Construction of A Multiple Myeloma Diagnostic Model by Magnetic Bead-Based MALDI-TOF Mass Spectrometry of Serum and Pattern Recognition Software
Article first published online: 19 MAR 2009
Copyright © 2009 Wiley-Liss, Inc.
The Anatomical Record
Volume 292, Issue 4, pages 604–610, April 2009
How to Cite
Wang, Q.-T., Li, Y.-Z., Liang, Y.-F., Hu, C.-J., Zhai, Y.-H., Zhao, G.-F., Zhang, J., Li, N., Ni, A.-P., Chen, W.-M. and Xu, Y. (2009), Construction of A Multiple Myeloma Diagnostic Model by Magnetic Bead-Based MALDI-TOF Mass Spectrometry of Serum and Pattern Recognition Software.
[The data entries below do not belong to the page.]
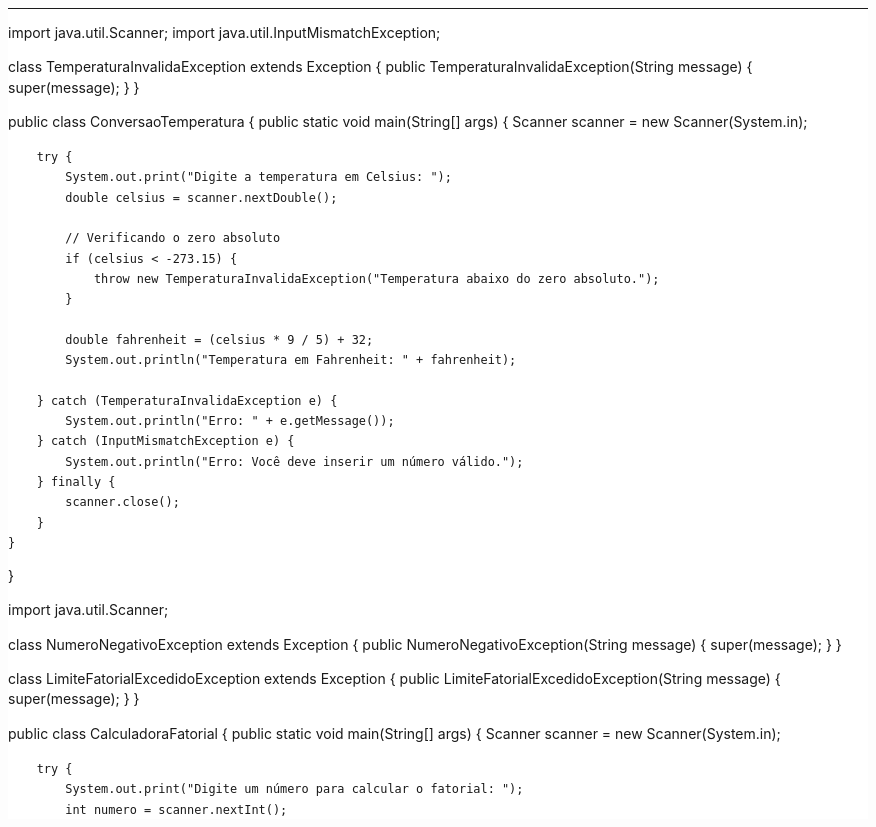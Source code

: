 __________________________________________________________________________________________

import java.util.Scanner;
import java.util.InputMismatchException;

class TemperaturaInvalidaException extends Exception {
    public TemperaturaInvalidaException(String message) {
        super(message);
    }
}

public class ConversaoTemperatura {
    public static void main(String[] args) {
        Scanner scanner = new Scanner(System.in);

        try {
            System.out.print("Digite a temperatura em Celsius: ");
            double celsius = scanner.nextDouble();

            // Verificando o zero absoluto
            if (celsius < -273.15) {
                throw new TemperaturaInvalidaException("Temperatura abaixo do zero absoluto.");
            }

            double fahrenheit = (celsius * 9 / 5) + 32;
            System.out.println("Temperatura em Fahrenheit: " + fahrenheit);

        } catch (TemperaturaInvalidaException e) {
            System.out.println("Erro: " + e.getMessage());
        } catch (InputMismatchException e) {
            System.out.println("Erro: Você deve inserir um número válido.");
        } finally {
            scanner.close();
        }
    }
}


import java.util.Scanner;

class NumeroNegativoException extends Exception {
    public NumeroNegativoException(String message) {
        super(message);
    }
}

class LimiteFatorialExcedidoException extends Exception {
    public LimiteFatorialExcedidoException(String message) {
        super(message);
    }
}

public class CalculadoraFatorial {
    public static void main(String[] args) {
        Scanner scanner = new Scanner(System.in);

        try {
            System.out.print("Digite um número para calcular o fatorial: ");
            int numero = scanner.nextInt();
Anat Rec, 292: 604–610. doi: 10.1002/ar.20871
- Issue published online: 19 MAR 2009
- Article first published online: 19 MAR 2009
- Manuscript Accepted: 5 DEC 2008
- Manuscript Received: 14 APR 2008
- multiple myeloma;
- diagnostic model;
- magnetic beads
A diagnosis of multiple myeloma (MM) is difficult to make on the basis of any single laboratory test result. Accurate diagnosis of MM generally results from a number of costly and invasive laboratory tests and medical procedures. The aim of this work is to find a new, highly specific and sensitive method for MM diagnosis. Serum samples were tested in groups representing MM (n = 54) and non-MM (n = 108). These included a subgroup of 17 plasma cell dyscrasias, a subgroup of 17 reactive plasmacytosis, 5 B cell lymphomas, and 7 other tumors with osseus metastasis, as well as 62 healthy donors as controls. Bioinformatic calculations associated with MM were performed. The decision algorithm, with a panel of three biomarkers, correctly identified 24 of 24 (100%) MM samples and 46 of 49 (93.88%) non-MM samples in the training set. During the masked test for the discriminatory model, 26 of 30 MM patients (sensitivity, 86.67%) were precisely recognized, and all 34 normal donors were successfully classified; patients with reactive plasmacytosis were also correctly classified into the non-MM group, and 11 of the other patients were incorrectly classified as MM. The results suggested that proteomic fingerprint technology combining magnetic beads with MALDI-TOF-MS has the potential for identifying individuals with MM. The biomarker classification model was suitable for preliminary assessment of MM and could potentially serve as a useful tool for MM diagnosis and differentiation diagnosis. Anat Rec, 292:604–610, 2009. © 2009 Wiley-Liss, Inc.